The system’s primary goal is to find the core content. This is why semantic HTML5 matters at a mechanical level. <nav>, <header>, <footer>, <aside>, <main>, and <article> tags tell the system where to cut. Without semantic markup, it has to guess.
Illyes confirmed at BrightonSEO in 2017 that finding core content at scale was one of the hardest problems they faced.
Chunk: The core content is broken into segments: text blocks, images with associated text, video, and audio. Illyes described the result as something like a folder with subfolders, each containing a typed chunk (he probably used the term “passage” — potato, potarto, tomato, tomarto). The page becomes a hierarchical structure of typed content blocks.
Convert: Each chunk is transformed into the system’s proprietary internal format. This is where semantic relationships between elements are most vulnerable to loss.
The internal format preserves what the conversion process recognizes, and everything else is discarded.
Store: The converted chunks are stored in a hierarchical structure.
The individual steps are confirmed. The specific sequence and the wrapper hierarchy model are my reconstruction of how those confirmed pieces fit together.
In this model, the repeating elements stripped in the first step are not discarded but stored at the appropriate wrapper level: navigation at site level, category elements at category level. The system avoids redundancy by storing shared elements once at the highest applicable level.

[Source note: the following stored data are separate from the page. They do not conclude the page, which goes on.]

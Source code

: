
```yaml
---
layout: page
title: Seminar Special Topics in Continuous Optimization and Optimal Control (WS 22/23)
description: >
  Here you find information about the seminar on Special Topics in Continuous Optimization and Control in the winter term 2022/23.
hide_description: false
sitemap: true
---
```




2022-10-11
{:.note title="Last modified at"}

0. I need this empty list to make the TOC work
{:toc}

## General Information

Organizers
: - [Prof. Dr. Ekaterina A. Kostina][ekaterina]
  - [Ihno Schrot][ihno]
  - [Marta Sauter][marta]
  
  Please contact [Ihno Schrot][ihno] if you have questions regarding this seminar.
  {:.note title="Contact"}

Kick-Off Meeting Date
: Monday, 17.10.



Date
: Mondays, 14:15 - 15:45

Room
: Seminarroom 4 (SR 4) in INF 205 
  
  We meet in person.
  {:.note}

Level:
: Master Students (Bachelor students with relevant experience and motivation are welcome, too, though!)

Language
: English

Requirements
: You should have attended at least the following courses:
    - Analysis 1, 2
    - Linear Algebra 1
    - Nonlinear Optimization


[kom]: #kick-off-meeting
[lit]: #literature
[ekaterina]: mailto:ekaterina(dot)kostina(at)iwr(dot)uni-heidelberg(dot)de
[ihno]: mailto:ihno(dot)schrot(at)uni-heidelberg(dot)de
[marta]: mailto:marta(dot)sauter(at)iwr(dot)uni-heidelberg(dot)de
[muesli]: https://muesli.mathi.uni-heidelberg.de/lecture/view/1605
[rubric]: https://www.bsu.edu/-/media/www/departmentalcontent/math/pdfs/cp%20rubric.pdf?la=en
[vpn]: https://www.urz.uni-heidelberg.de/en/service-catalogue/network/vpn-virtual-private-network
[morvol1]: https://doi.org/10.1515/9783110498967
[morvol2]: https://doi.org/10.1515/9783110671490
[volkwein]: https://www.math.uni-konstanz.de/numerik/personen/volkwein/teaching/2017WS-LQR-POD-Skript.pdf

Like my “Darwinism in search” piece from 2019, this is a well-informed, educated guess. And I’m confident it will prove to be substantively correct.
The wrapper hierarchy changes three things you already do:
URL structure and categorization: Because each page inherits context from its parent category wrapper, URL structure determines what topical context every child page receives during annotation (the first gate in the phase I’ll cover in the next article: ARGDW).
A page at /seo/technical/rendering/ inherits three layers of topical context before the annotation system reads a single word. A page at /blog/post-47/ inherits one generic layer. Flat URL structures and miscategorized pages create annotation problems that might appear to be content problems.
Breadcrumbs validate that the page’s position in the wrapper hierarchy matches the physical URL structure (i.e., match = confidence, mismatch = friction). Breadcrumbs matter even when users ignore them because they’re a structural integrity signal for the wrapper hierarchy.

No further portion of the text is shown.